PROBLEM TO SOLVE —
Your answer should consist of the lines in the following data that contain "ACTV".

MATERIAL SUPPLIED —
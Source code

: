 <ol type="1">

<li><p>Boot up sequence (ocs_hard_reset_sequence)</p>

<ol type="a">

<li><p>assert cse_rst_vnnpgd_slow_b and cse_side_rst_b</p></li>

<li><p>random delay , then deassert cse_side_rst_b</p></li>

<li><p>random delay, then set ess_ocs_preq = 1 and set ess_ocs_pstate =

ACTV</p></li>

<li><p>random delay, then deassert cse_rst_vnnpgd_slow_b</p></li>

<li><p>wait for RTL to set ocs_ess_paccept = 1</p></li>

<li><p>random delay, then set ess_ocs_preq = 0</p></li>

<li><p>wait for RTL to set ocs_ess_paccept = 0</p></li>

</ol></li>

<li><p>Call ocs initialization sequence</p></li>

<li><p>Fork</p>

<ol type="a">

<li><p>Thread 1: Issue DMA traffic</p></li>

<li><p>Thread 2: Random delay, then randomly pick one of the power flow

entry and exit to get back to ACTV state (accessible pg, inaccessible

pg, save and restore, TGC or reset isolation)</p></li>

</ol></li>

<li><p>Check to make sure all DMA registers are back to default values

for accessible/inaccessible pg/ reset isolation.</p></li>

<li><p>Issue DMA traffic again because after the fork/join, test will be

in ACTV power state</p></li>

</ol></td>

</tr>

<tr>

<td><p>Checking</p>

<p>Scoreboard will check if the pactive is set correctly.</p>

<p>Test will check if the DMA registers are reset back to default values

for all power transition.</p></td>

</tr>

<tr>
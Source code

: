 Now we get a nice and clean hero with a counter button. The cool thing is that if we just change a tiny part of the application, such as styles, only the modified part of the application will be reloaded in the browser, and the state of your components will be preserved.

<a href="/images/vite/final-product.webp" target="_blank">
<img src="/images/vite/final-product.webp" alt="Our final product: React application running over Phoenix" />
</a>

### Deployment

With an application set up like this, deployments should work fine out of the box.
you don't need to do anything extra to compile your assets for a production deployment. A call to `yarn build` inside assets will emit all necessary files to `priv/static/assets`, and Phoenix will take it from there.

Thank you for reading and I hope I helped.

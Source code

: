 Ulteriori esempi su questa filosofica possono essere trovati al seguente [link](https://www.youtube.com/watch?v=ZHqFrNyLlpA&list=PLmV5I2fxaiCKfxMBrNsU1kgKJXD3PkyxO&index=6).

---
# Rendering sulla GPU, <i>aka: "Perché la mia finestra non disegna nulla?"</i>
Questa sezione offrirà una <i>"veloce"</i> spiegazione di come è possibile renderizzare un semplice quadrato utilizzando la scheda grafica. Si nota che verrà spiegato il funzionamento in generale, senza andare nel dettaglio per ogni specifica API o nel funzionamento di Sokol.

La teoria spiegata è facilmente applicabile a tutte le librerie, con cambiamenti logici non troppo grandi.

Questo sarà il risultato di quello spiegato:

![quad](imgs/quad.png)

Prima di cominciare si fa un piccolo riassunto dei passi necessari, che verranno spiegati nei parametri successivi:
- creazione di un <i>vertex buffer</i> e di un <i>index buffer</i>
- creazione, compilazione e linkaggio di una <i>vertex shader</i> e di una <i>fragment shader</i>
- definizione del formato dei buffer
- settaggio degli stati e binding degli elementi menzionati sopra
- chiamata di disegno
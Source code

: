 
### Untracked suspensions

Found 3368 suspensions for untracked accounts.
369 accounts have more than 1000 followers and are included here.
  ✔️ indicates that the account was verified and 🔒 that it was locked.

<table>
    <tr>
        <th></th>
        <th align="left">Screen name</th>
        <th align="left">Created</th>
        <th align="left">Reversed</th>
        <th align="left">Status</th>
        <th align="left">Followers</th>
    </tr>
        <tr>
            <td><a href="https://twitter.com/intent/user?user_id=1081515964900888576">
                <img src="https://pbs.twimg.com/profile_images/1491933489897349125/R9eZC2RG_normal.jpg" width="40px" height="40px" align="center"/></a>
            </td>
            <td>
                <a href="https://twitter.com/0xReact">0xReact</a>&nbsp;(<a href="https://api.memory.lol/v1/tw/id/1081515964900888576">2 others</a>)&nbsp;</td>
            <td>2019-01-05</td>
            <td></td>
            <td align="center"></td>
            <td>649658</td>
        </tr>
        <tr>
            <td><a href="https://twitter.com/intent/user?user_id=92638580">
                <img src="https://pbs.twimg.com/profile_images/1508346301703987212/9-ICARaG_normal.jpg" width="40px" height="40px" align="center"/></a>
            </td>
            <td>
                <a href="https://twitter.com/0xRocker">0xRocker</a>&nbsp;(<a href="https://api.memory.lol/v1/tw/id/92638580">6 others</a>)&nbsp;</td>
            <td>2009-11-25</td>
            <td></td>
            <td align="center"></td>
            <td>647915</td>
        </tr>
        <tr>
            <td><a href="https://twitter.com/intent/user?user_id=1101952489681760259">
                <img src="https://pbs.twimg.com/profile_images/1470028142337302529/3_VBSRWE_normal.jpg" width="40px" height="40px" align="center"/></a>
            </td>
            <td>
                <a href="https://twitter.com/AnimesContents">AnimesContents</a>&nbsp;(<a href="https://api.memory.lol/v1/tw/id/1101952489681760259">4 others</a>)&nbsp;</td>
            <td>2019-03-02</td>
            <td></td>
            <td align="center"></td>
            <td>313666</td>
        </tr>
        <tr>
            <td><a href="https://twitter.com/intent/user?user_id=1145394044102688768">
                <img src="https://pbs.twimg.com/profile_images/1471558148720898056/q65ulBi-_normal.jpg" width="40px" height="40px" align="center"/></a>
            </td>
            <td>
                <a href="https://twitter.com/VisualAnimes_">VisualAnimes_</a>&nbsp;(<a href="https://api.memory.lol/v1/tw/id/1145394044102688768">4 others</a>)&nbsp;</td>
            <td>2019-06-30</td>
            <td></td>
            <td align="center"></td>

ANSWER TO THIS EXERCISE —
ACTV</p></li>
entry and exit to get back to ACTV state (accessible pg, inaccessible
in ACTV power state</p></li>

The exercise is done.